Kentte iki asırlık boğa güreşleri geleneğini yaşatmak amacıyla Artvin Boğacılar Spor Kulübü tarafından düzenlenen güreşlere Artvin, Rize, Muğla, Aydın, Erzurum, Antalya, İstanbul, Bursa illerinden getirilen ağırlıkları 700-950 kilogram arasında değişen 56 boğa katıldı.
Başboğa sahibinin 15 bin lira ile ödüllendirildiği güreşlerde toplamda 120 bin lira ödül dağıtıldı.
Güreşlerin en prestijli kategorisi olan "pehlivanlar baş kategorisi" finalinde, güreşlere Muğla'dan katılan İsmail Otcu'ya ait Demir Yankov isimli boğa ile Ayberk Arıcı'ya ait Yıldırım isimli boğa karşı karşıya geldi.
Arıcı'ya ait Yıldırım isimli boğa, Demir Yankov'u yenerek Türkiye şampiyonu oldu.
Vatandaşlar kıyasıya güreşen boğaların mücadelesini büyük heyecanla izlerken arena dışında sahibinin elinden kaçan bir boğa da paniğe neden oldu’’…http://www.artvin.gov.tr/turkiye-boga-guresleri-sampiyonasi-renkli-goruntulere-sahne-oldu.

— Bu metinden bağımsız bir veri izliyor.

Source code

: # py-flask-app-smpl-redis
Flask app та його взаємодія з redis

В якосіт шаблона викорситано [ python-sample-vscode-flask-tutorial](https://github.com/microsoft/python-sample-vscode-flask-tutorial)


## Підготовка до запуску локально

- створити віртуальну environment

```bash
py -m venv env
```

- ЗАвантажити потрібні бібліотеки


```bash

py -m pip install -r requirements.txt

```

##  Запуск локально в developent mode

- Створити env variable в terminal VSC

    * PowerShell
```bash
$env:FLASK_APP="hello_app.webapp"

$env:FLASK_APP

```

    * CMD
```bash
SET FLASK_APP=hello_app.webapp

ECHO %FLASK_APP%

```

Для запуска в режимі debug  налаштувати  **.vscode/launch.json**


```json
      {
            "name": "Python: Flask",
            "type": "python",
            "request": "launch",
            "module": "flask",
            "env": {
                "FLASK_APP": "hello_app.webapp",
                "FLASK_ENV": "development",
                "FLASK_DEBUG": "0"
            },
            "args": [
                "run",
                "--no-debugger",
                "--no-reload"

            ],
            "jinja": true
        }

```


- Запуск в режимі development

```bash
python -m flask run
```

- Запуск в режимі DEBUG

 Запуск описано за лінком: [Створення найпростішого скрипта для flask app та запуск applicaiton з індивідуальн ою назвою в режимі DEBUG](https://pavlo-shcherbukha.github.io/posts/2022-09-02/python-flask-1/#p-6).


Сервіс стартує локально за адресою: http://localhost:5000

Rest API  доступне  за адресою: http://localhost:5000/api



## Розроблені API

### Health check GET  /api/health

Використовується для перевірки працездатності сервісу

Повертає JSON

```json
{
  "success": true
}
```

Böylesi hayvanları kullanarak yapılan güreşlerde, yarışlarda, döğüşlerde duyarlılıkla konunun üzerinde duranlar da var. Kendi zevki için başka canlıları kullanmak tarihin her döneminde var. Örneğin Cirit ve At yarışları gibi. Ama onlara zarar verecek, işkenceye dönüşecek bir zevk alma bana göre insani değil. Bu konuyu hukuk alanına taşıyanlar da var. Ne derecede etkili olur, ne gibi olumlu gelişmelere neden olur elbette bilinmez ülkemizde. Bir gazete haberi:
‘’İZMİR’de Hayvan Hakları Komisyonu üyesi avukatlar, geleneksel olduğu gerekçesiyle yapılmasına izin verilen deve güreşlerinin, hem yasalara hem de evrensel bildirgeye aykırı olduğu iddiasıyla, iptal edilmeleri için dava açtı. Bu tür güreşlerin gelenekle ilgisinin olmadığını, insanların eğlenmek için hayvanlara bu eziyeti çektirdiğini söyleyen komisyon başkanı Avukat Burcu Karakoç, güreş sırasında develerin yaralanması durumunda, tedavi ettirilmek yerine kesilip sucuk yapıldığını, kazancın bu kez de böyle sağlandığını anlattı.’’https://www.hurriyet.com.tr/ege/deve-guresi-yasaklansin-27786546
"Bu yıllardır hayvanseverlerin kanayan bir yarasıdır. Develerin güreştirilmesi hem 5199 sayılı Hayvanları Koruma Kanunu’na hem de Hayvan Hakları Evrensel bildirgesine aykırıdır. Develer de tıpkı diğer hayvanlar gibi, özellikle üreme zamanlarında dişilerini kıskanmalarından, ya da onları elde etmek istemelerinden kaynaklı olarak böyle bir mücadeleye giriyorlar. Ancak bu zamanla, insanlar için oyun eğlence aracı haline geldi. Develere güreşmeleri için sahiplerince iğne vurulabildiği gibi, saldırgan olmaları için doğal ortamlarında farklı olarak karanlık yerlerde, sağlıksız koşullarda tutulabilmektedirler. Ayrıca deve güreşleri, hayvanların kavga ettirilmelerinden çok, orada bir piknik havasında yapılıyor. İnsanlara eğleniyor. Yani insanlar güreşlerle de çok ilgili değiller."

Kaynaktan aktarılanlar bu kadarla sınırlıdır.